Il y a une approche permanente, beaucoup d’improvisation et de hasard. On aime le rap, on a tous grandi avec. Donc on est allés piocher dans le sac de vers que l’on connaît et que l’on écoutait dans notre enfance. Cette chanson c’est un pastiche, on a traduit des vers de rap américain.
Finalement c’est une reprise en québécois ?
Oui voilà, on reprend l’intonation et pas forcément les lyrics.
Sur votre site il y a un glossaire. On se dit que l’on va pouvoir comprendre vos paroles, et finalement les définitions paraissent complètement absurdes. Ce ne sont pas de vraies définitions ?
Il y en a des vraies et d’autres non.
Définitions tirées du glossaire d’Alaclair Ensemble
Par exemple, j’ai vu que le mot « Crade » signifiait : « Épices roulées consommables en rotation horaire entre gang de chums ». Qu’est-ce que ça veut dire ?
C’est du franglais, ça veut dire « cannabis ». Mais c’est sûr que ce n’est pas des définitions du dictionnaire. Ce sont des mots qui ne sortent pas de nulle part, ils sont utilisés par des petits foyers de personnes et on finit par les utiliser. Il n’y a aucun mot qui est mis là sans que les gens ne l’utilisent dans leur vocabulaire.
Ce sont des mots que tous les Québécois peuvent comprendre ?
Non non non ! Il y a un décalage ici. C’est un argot qui est créé et utilisé par un bon nombre de personnes, mais que tout le monde ne comprend pas. Par exemple « Crade », c’est un gars que je connais qui l’a inventé. Le Québec ce n’est pas très grand, c’est une réalité autre que la France. Pour les gars comme moi qui font du rap depuis 99, ça fait longtemps que l’on a sorti des centaines de morceaux, mais dans un micro-réseau. Ce n’est pas comme sortir des centaines de morceaux en sol français ou en sol américain. C’est vraiment un micro-réseau de gens au Québec qui n’écoutent que du rap, et des gens qui n’écoutent que du rap québécois, ça peut paraître surprenant mais ça existe. Ça a fini par influencer la façon dont les gens parlent. La majorité vient du joual (le français québécois, NDLR) ou des aïeux, des personnes plus âgées que l’on côtoie. On reprend leur façon de parler.
J’ai l’impression que vous utilisez beaucoup l’absurdité, et comme en plus vos paroles sont en argot, c’est difficile de vous comprendre. Vous parlez de quoi dans vos morceaux ?

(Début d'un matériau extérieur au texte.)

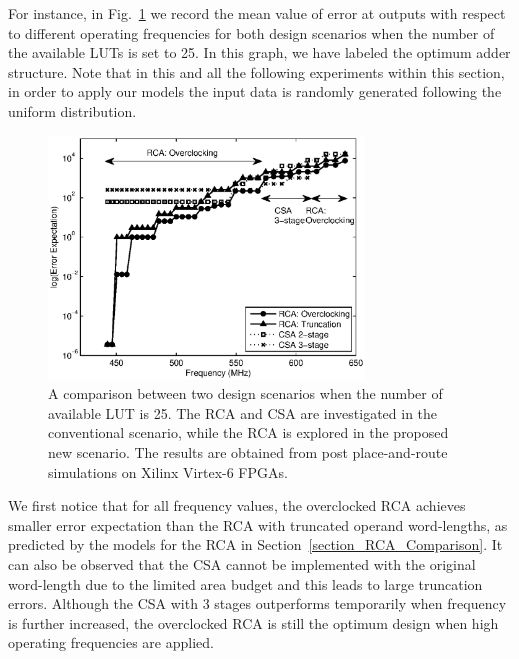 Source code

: \documentclass[prodmode,acmtrets]{acmsmall} %
\begin{document}
For instance, in Fig.~\ref{Fig_CSA_LUT25} we record the mean value of error at outputs with respect to different operating frequencies for both design scenarios when the number of the available LUTs is set to 25. In this graph, we have labeled the optimum adder structure. Note that in this and all the following experiments within this section, in order to apply our models the input data is randomly generated following the uniform distribution.
%
\begin{figure}[t]
  \centering
  \includegraphics[width=3.3in]{./Figures/Error_LUT25.eps}
  \caption{A comparison between two design scenarios when the number of available LUT is 25. The RCA and CSA are investigated in the conventional scenario, while the RCA is explored in the proposed new scenario. The results are obtained from post place-and-route simulations on Xilinx Virtex-6 FPGAs.}
  \vspace{-.5ex}
  \label{Fig_CSA_LUT25}
\end{figure}

We first notice that for all frequency values, the overclocked RCA achieves smaller error expectation than the RCA with truncated operand word-lengths, as predicted by the models for the RCA in Section~\ref{section_RCA_Comparison}. It can also be observed that the CSA cannot be implemented with the original word-length due to the limited area budget and this leads to large truncation errors. Although the CSA with 3 stages outperforms temporarily when frequency is further increased, the overclocked RCA is still the optimum design when high operating frequencies are applied.
\end{document}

On est dans la poésie, il peut y avoir de tout, c’est à la fois drôle et sérieux. Si j’avais à résumer les thèmes dont on parle, en gros, c’est les situations familiales, le pays, la vigilance, le laisser-aller en même temps.
Quelles sont tes références en rap québécois ?
Il a des rappeurs que j’aime en ce moment, et les rappeurs pionniers qui m’ont influencés comme Sans Pression ou Yvon Krevé, qui nous ont influencés à nos débuts. Sinon, de nos jours, j’avoue que j’en écoute moins… Mais parmi les gens que je connais, mon album favori de 2016, c’est Brown. C’est un trio familial : Snail Kid, Jam et leur père d’origine jamaïcaine Robin Kerr. C’est super. Je trouve que ce sont eux qui représentent le mieux en ce moment.